Mrs. Emery turned to her husband. "There, Nathaniel, what did I tell you?" she triumphed.

"That's one of your mother's latest extravagances," explained Judge Emery. "There's a crazy fad in Endbury for special handmade furniture. Maybe it's all right, but I can't see it's so much better than what you buy in the department stores. Grand Rapids is good enough for me."

"He doesn't like the man who made it," said Mrs. Emery accusingly.

"What's the matter with him?" asked Lydia, rubbing her hand luxuriously over the satin-smooth, lusterless wood of the sofa's high back.

Judge Emery replied, with his laugh of easy, indifferent tolerance for everything outside the profession of the law, "Oh, I never said I didn't like him; I only said he struck me as a crack-brained, self-willed, conceited--"

Lydia laughed. She thought her father's dry, ironic turns very witty.

"I never saw anything conceited about him," protested Mrs. Emery, admitting the rest of the indictment.

Judge Emery sat down on the sofa in question and pulled his tie into shape. "Well, folks are always conceited who find the ordinary ways of doing things not good enough for them. Lydia, what do you think of this tie? Nobody pays a proper attention to my ties but you."

"I've brought you some beauties from London," said Lydia. Then reverting with a momentary curiosity to the subject they had left, "Whatever does this man do that's so queer?"

"Oh, he's just one of the back-to-all-fours faddists," said her father.
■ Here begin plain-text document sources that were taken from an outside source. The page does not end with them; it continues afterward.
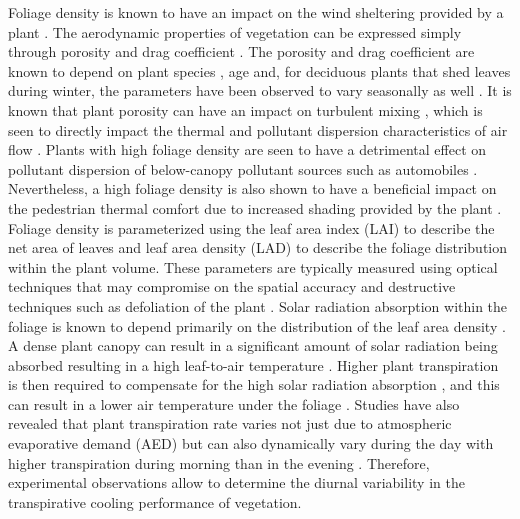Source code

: Foliage density is known to have an impact on the wind sheltering provided by a plant \citep{Bitog2012b,Bitog2011b,Guan2003,Manickathan2018b}. The aerodynamic properties of vegetation can be expressed simply through porosity and drag coefficient \citep{Grant1998,Guan2003,Manickathan2018b}. The porosity and drag coefficient are known to depend on plant species \citep{Cao2012,Manickathan2018b,Rudnicki2004,Vollsinger2005}, age \citep{Dahle2010} and, for deciduous plants that shed leaves during winter, the parameters have been observed to vary seasonally as well \citep{Dellwik2019,Hwang2011,Maass1995}. It is known that plant porosity can have an impact on turbulent mixing \citep{Bai2012,Hiraoka2008,Manickathan2018b,McClure2017}, which is seen to directly impact the thermal and pollutant dispersion characteristics of air flow \citep{Conan2015,Gromke2008,Gromke2015c,Gromke2008a}. Plants with high foliage density are seen to have a detrimental effect on pollutant dispersion of below-canopy pollutant sources such as automobiles \citep{Nowak2006}. Nevertheless, a high foliage density is also shown to have a beneficial impact on the pedestrian thermal comfort due to increased shading provided by the plant \citep{Hwang2011,Morakinyo2017,Ng2012}. Foliage density is parameterized using the leaf area index (LAI) to describe the net area of leaves and leaf area density (LAD) to describe the foliage distribution within the plant volume. These parameters are typically measured using optical techniques \citep{Cao2012,Grant1998,Guan2003,Liu2018,Manickathan2018b,Phattaralerphong2005} that may compromise on the spatial accuracy and destructive techniques such as defoliation of the plant \citep{Jonckheere2004,ONeal2002}. Solar radiation absorption within the foliage is known to depend primarily on the distribution of the leaf area density \citep{Kichah2012,Manickathan2018a,Park2018}.  A dense plant canopy can result in a significant amount of solar radiation being absorbed resulting in a high leaf-to-air temperature \citep{Hiraoka2005,Leuzinger2007,Manickathan2018a}. Higher plant transpiration is then required to compensate for the high solar radiation absorption \citep{Manickathan2018b}, and this can result in a lower air temperature under the foliage \citep{Wong2003}. Studies have also revealed that plant transpiration rate varies not just due to atmospheric evaporative demand (AED) \citep{Kichah2012,Manickathan2018a,McVicar2012,Tuzet2003} but can also dynamically vary during the day with higher transpiration during morning than in the evening \citep{Huang2017,Tuzet2003}. Therefore, experimental observations allow to determine the diurnal variability in the transpirative cooling performance of vegetation.
	
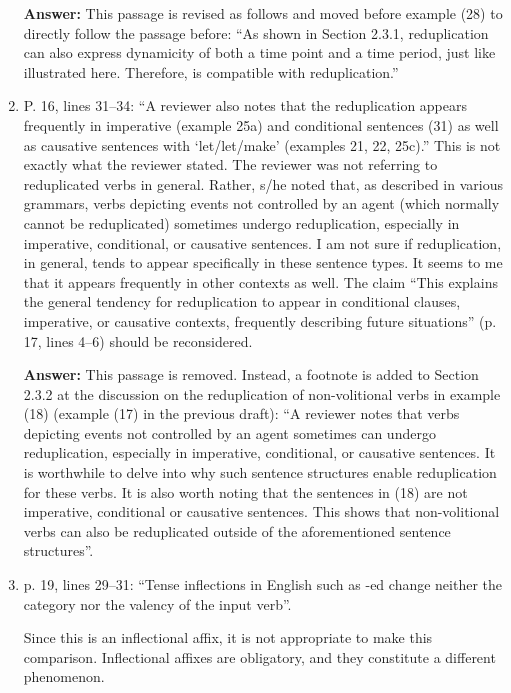 \documentclass[fleqn,twoside]{article}
\begin{document}
\begin{enumerate}
\noindent
\textbf{Answer:} This passage is revised as follows 
and moved before example (28) to directly follow the passage before: 
``As shown in Section 2.3.1, reduplication can also express
 dynamicity of both a time point and a time period, 
 just like  illustrated here. 
 Therefore,  is compatible with reduplication.''


\item P. 16, lines 31--34: ``A reviewer also notes that the reduplication appears frequently in imperative
(example 25a) and conditional sentences (31) as well as causative sentences with 
`let/let/make' (examples 21, 22, 25c).''
This is not exactly what the reviewer stated. The reviewer was not referring to reduplicated verbs in
general. Rather, s/he noted that, as described in various grammars, verbs depicting events not
controlled by an agent (which normally cannot be reduplicated) sometimes undergo reduplication,
especially in imperative, conditional, or causative sentences. I am not sure if reduplication, in general,
tends to appear specifically in these sentence types. It seems to me that it appears frequently in other
contexts as well. The claim ``This explains the general tendency for reduplication to appear in
conditional clauses, imperative, or causative contexts, frequently describing future situations'' (p. 17,
lines 4--6) should be reconsidered.

\noindent
\textbf{Answer:} This passage is removed. 
Instead, a footnote is added to Section 2.3.2 at the discussion on 
the reduplication of non-volitional verbs in example (18) (example (17) in the previous draft): 
``A reviewer notes that verbs depicting events not controlled 
by an agent sometimes can undergo reduplication, 
especially in imperative, conditional, or causative sentences. 
It is worthwhile to delve into why such sentence structures
 enable reduplication for these verbs. 
 It is also worth noting that the sentences in (18) 
 are not imperative, conditional or causative sentences. 
 This shows that non-volitional verbs can also be reduplicated
  outside of the aforementioned sentence structures''.

\item p. 19, lines 29--31: ``Tense inflections in English such as -ed change neither the category nor the
valency of the input verb''.

Since this is an inflectional affix, it is not appropriate to make this comparison. Inflectional affixes
are obligatory, and they constitute a different phenomenon.


\end{enumerate}
\end{document}
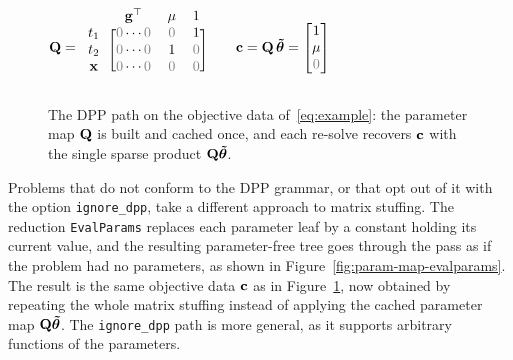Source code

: \begin{figure}[htbp]
\centering
$
\mmat{Q} =
\begin{blockarray}{cccc}
        & \mvec{g}^\top & \mu & 1 \\
\begin{block}{c[ccc]}
  t_1   & \plotzero \cdots \plotzero & \plotzero & 1         \\
  t_2   & \plotzero \cdots \plotzero & 1         & \plotzero \\
  \mvec{x}     & \plotzero \cdots \plotzero & \plotzero & \plotzero \\
\end{block}
\end{blockarray}
\qquad
\mvec{c} = \mmat{Q}\,\gvec{\tilde\theta}
= \begin{bmatrix}1\\ \mu\\ \plotzero\end{bmatrix}
$
\caption{The DPP path on the objective data of~\eqref{eq:example}: the parameter map
$\mmat{Q}$
is built and cached once, and each re-solve recovers $\mvec{c}$ with the single sparse
product
$\mmat{Q}\gvec{\tilde\theta}$.}
\label{fig:param-map-dpp}
\end{figure}

Problems that do not conform to the DPP grammar, or that opt out of it with the option
\texttt{ignore\_dpp}, take a different approach to matrix stuffing.
The reduction \texttt{EvalParams} replaces each
parameter leaf by a constant holding its current value, and the resulting parameter-free tree
goes through the pass as if the problem had no parameters, as shown in
Figure~\ref{fig:param-map-evalparams}. The result is the same objective data $\mvec{c}$ as in
Figure~\ref{fig:param-map-dpp}, now obtained by repeating the whole matrix stuffing instead
of applying the cached parameter map $\mmat{Q}\gvec{\tilde\theta}$. The \texttt{ignore\_dpp} path is
more general, as it supports arbitrary functions of the parameters.

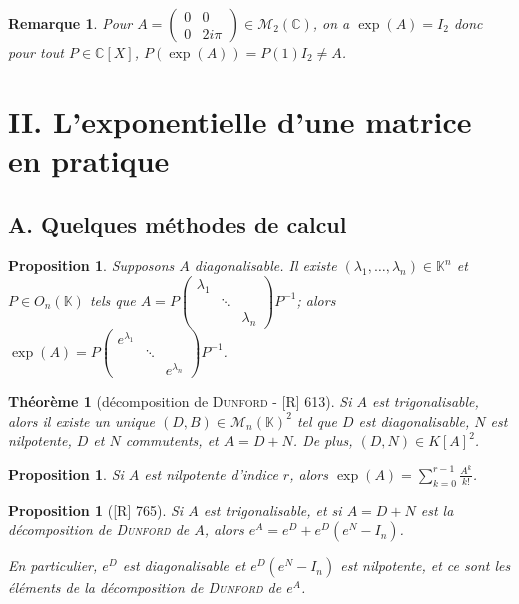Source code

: \documentclass[10pt, a4paper, parskip=full, twoside, twocolumn]{report}
\newtheorem{theorem}[definition]{Théorème}
\newtheorem{proposition}[definition]{Proposition}
\newtheorem{remark}[definition]{Remarque}
\newcommand{\IK}{\mathbb{K}}
\newcommand{\IC}{\mathbb{C}}
\newcommand{\M}{\mathcal{M}}
\begin{document}
\begin{remark}
	Pour $A = \begin{pmatrix}
		0&0\\0& 2i\pi
	\end{pmatrix}\in\M_2(\IC)$, on a $\exp(A) = I_2$ donc pour tout $P\in \IC[X]$, $P(\exp(A)) = P(1)I_2 \neq A$.
\end{remark}

\section*{II. L'exponentielle d'une matrice en pratique}
\subsection*{A. Quelques méthodes de calcul}

\begin{proposition}
	Supposons $A$ diagonalisable. Il existe $(\lambda_1,\dots, \lambda_n)\in\IK^n$ et $P\in O_n(\IK)$ tels que 
	$A = P\begin{pmatrix}
		\lambda_1 & & \\
		& \ddots & \\
		& & \lambda_n
	\end{pmatrix}P^{-1}$; alors $\exp(A) = P\begin{pmatrix}
		e^{\lambda_1} & & \\ & \ddots & \\ & & e^{\lambda_n}
	\end{pmatrix}P^{-1}$.
\end{proposition}

\begin{theorem}[décomposition de \textsc{Dunford} - \textnormal{[R] 613}]
	Si $A$ est trigonalisable, alors il existe un unique $(D,B)\in \M_n(\IK)^2$ tel que $D$ est diagonalisable, $N$ est nilpotente, $D$ et $N$ commutents, et $A = D+N$.
	De plus, $(D,N)\in K[A]^2$.
\end{theorem}

\begin{proposition}
	Si $A$ est nilpotente d'indice $r$, alors $\exp(A) = \sum_{k=0}^{r-1} \frac{A^k}{k!}$.
\end{proposition}

\begin{proposition}[\textnormal{[R] 765}]
	Si $A$ est trigonalisable, et si $A=D+N$ est la décomposition de \textsc{Dunford} de $A$,
	alors $e^A = e^D + e^D(e^N-I_n)$.

	En particulier, $e^D$ est diagonalisable et $e^D(e^N -I_n)$ est nilpotente, et ce sont les éléments de la décomposition de \textsc{Dunford} de $e^A$.
\end{proposition}
\end{document}
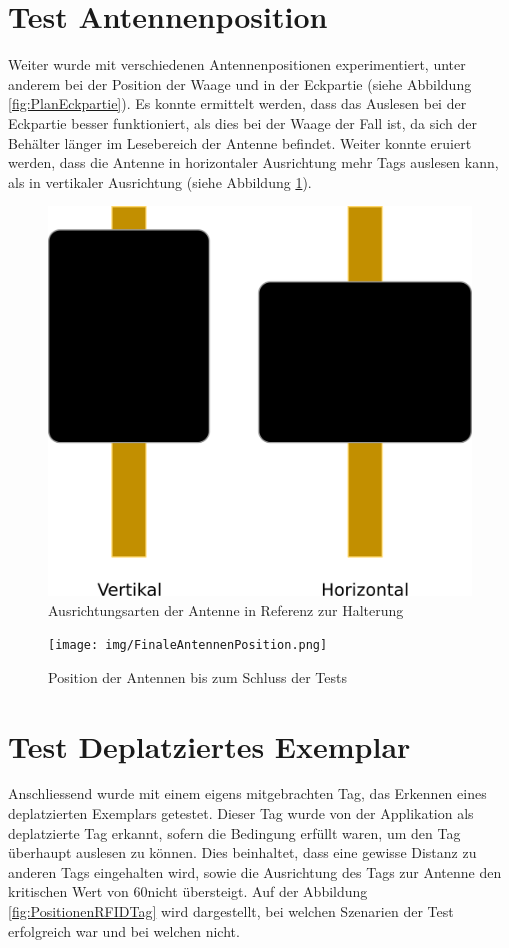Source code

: \documentclass[parskip=full, a4paper]{scrartcl}
\begin{document}
\section{Test Antennenposition}
Weiter wurde mit verschiedenen Antennenpositionen experimentiert, unter anderem bei der Position der Waage und in der Eckpartie (siehe Abbildung \ref{fig:PlanEckpartie}). Es konnte ermittelt werden, dass das Auslesen bei der Eckpartie besser funktioniert, als dies bei der Waage der Fall ist, da sich der Behälter länger im Lesebereich der Antenne befindet. Weiter konnte eruiert werden, dass die Antenne in horizontaler Ausrichtung mehr Tags auslesen kann, als in vertikaler Ausrichtung (siehe Abbildung \ref{fig:AusrichtungAntenne}).

\begin{figure}[htb]
	\centering
	\includegraphics[keepaspectratio,width=0.6\linewidth]{img/AusrichtungAntenne.png}
	\caption{Ausrichtungsarten der Antenne in Referenz zur Halterung}
	\label{fig:AusrichtungAntenne}
\end{figure}

\begin{figure}[htb]
	\centering
	\texttt{[image: img/FinaleAntennenPosition.png]}
	\caption{Position der Antennen bis zum Schluss der Tests}
	\label{fig:FinalePositionAntennen}
\end{figure}

\section{Test Deplatziertes Exemplar}
Anschliessend wurde mit einem eigens mitgebrachten Tag, das Erkennen eines deplatzierten Exemplars getestet. Dieser Tag wurde von der Applikation als deplatzierte Tag erkannt, sofern die Bedingung erfüllt waren, um den Tag überhaupt auslesen zu können. Dies beinhaltet, dass eine gewisse Distanz zu anderen Tags eingehalten wird, sowie die Ausrichtung des Tags zur Antenne den kritischen Wert von 60\SIUnitSymbolDegree nicht übersteigt. Auf der Abbildung \ref{fig:PositionenRFIDTag} wird dargestellt, bei welchen Szenarien der Test erfolgreich war und bei welchen nicht.
\end{document}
"Back-to-all-fours?" Lydia was dim as to his meaning, but willing to be amused.

"That's just your father's way," exclaimed Mrs. Emery, who had not her daughter's fondness for the Judge's tricks of speech.

"He lives as no Dago ditch-digger with a particle of get-up-and-get in him would be willing to," said Judge Emery finally.

Lydia turned to her mother.

"Why, it's nothing that would interest you in the least, dear," said the matron, taking in admiringly Lydia's French dress. "Only for a little while everybody was talking about how strangely he acted. He was an insurance man, like Marietta's husband, and getting on finely, when all of a sudden, for no reason on earth, he threw it all up and went to live in the woods. Do you mean to say you only paid twenty dollars for that dress?"

"In the woods!" repeated Lydia.

"Yes; the real woods. His father was a farmer, and left him--why you know, you've been there ever so many times--the Black Rock woods, the picnic woods. He has built him a little hut there and makes his furniture out of the trees."

Lydia's passing curiosity had faded. "Not quite twenty, even--only ninety-two francs," she at last answered her mother's question. "You never saw anything like the bargains there in summertime. Well, I should think your carpenter man _was_ crazy." She glanced down with satisfaction at the hang of her skirt.

"Oh, not dangerous," her mother reassured her; "just socialistic, I suppose, and all that sort of thing."

"Well, who's crazier than a socialist?" cried her father genially. He added, "Where are you going, Daughter?"

Lydia stopped in the doorway, with a look of apology for her lack of interest in their talk. "I thought I'd just slip into the hall and see if there's anything new there. There's so much I want to see--all at once."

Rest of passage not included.